[Stored data entries]

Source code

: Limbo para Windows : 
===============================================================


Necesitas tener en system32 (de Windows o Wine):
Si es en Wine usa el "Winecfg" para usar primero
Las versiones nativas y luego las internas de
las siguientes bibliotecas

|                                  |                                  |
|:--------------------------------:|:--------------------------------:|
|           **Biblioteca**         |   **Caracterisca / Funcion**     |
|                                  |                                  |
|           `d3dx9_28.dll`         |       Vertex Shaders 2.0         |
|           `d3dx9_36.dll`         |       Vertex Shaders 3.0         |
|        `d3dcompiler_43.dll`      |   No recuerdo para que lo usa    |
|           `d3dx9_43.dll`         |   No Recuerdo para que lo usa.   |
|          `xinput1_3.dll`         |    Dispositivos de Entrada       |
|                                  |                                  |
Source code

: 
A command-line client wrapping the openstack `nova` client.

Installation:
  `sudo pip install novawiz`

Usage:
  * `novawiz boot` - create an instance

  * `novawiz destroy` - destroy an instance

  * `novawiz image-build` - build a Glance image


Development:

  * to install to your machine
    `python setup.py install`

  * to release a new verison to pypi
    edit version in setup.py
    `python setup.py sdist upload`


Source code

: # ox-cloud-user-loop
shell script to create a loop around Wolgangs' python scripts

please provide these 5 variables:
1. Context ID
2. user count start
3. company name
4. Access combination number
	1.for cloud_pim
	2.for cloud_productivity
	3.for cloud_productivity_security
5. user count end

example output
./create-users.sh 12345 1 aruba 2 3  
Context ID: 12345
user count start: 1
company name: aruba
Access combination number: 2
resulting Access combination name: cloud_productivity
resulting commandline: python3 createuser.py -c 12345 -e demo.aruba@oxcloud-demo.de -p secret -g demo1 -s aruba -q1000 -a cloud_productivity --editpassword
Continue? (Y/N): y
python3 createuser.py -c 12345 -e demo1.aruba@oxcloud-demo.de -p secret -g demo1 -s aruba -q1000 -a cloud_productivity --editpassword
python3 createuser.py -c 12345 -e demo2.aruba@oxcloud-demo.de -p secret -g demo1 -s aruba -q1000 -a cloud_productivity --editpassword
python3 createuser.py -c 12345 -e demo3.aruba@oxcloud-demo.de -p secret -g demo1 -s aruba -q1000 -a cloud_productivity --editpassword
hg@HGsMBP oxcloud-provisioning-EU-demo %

=== ASSIGNMENT ===
All of the data above must be set down again exactly.

=== ANSWER TO THIS EXERCISE ===
Source code

: Limbo para Windows : 
===============================================================


Necesitas tener en system32 (de Windows o Wine):
Si es en Wine usa el "Winecfg" para usar primero
Las versiones nativas y luego las internas de
las siguientes bibliotecas

|                                  |                                  |
|:--------------------------------:|:--------------------------------:|
|           **Biblioteca**         |   **Caracterisca / Funcion**     |
|                                  |                                  |
|           `d3dx9_28.dll`         |       Vertex Shaders 2.0         |
|           `d3dx9_36.dll`         |       Vertex Shaders 3.0         |
|        `d3dcompiler_43.dll`      |   No recuerdo para que lo usa    |
|           `d3dx9_43.dll`         |   No Recuerdo para que lo usa.   |
|          `xinput1_3.dll`         |    Dispositivos de Entrada       |
|                                  |                                  |
Source code

: 
A command-line client wrapping the openstack `nova` client.

Installation:
  `sudo pip install novawiz`

Usage:
  * `novawiz boot` - create an instance

  * `novawiz destroy` - destroy an instance

  * `novawiz image-build` - build a Glance image


Development:

  * to install to your machine
    `python setup.py install`

  * to release a new verison to pypi
    edit version in setup.py
    `python setup.py sdist upload`


Source code

: # ox-cloud-user-loop
shell script to create a loop around Wolgangs' python scripts

please provide these 5 variables:
1. Context ID
2. user count start
3. company name
4. Access combination number
	1.for cloud_pim
	2.for cloud_productivity
	3.for cloud_productivity_security
5. user count end

example output
./create-users.sh 12345 1 aruba 2 3  
Context ID: 12345
user count start: 1
company name: aruba
Access combination number: 2
resulting Access combination name: cloud_productivity
resulting commandline: python3 createuser.py -c 12345 -e demo.aruba@oxcloud-demo.de -p secret -g demo1 -s aruba -q1000 -a cloud_productivity --editpassword
Continue? (Y/N): y
python3 createuser.py -c 12345 -e demo1.aruba@oxcloud-demo.de -p secret -g demo1 -s aruba -q1000 -a cloud_productivity --editpassword
python3 createuser.py -c 12345 -e demo2.aruba@oxcloud-demo.de -p secret -g demo1 -s aruba -q1000 -a cloud_productivity --editpassword
python3 createuser.py -c 12345 -e demo3.aruba@oxcloud-demo.de -p secret -g demo1 -s aruba -q1000 -a cloud_productivity --editpassword
hg@HGsMBP oxcloud-provisioning-EU-demo %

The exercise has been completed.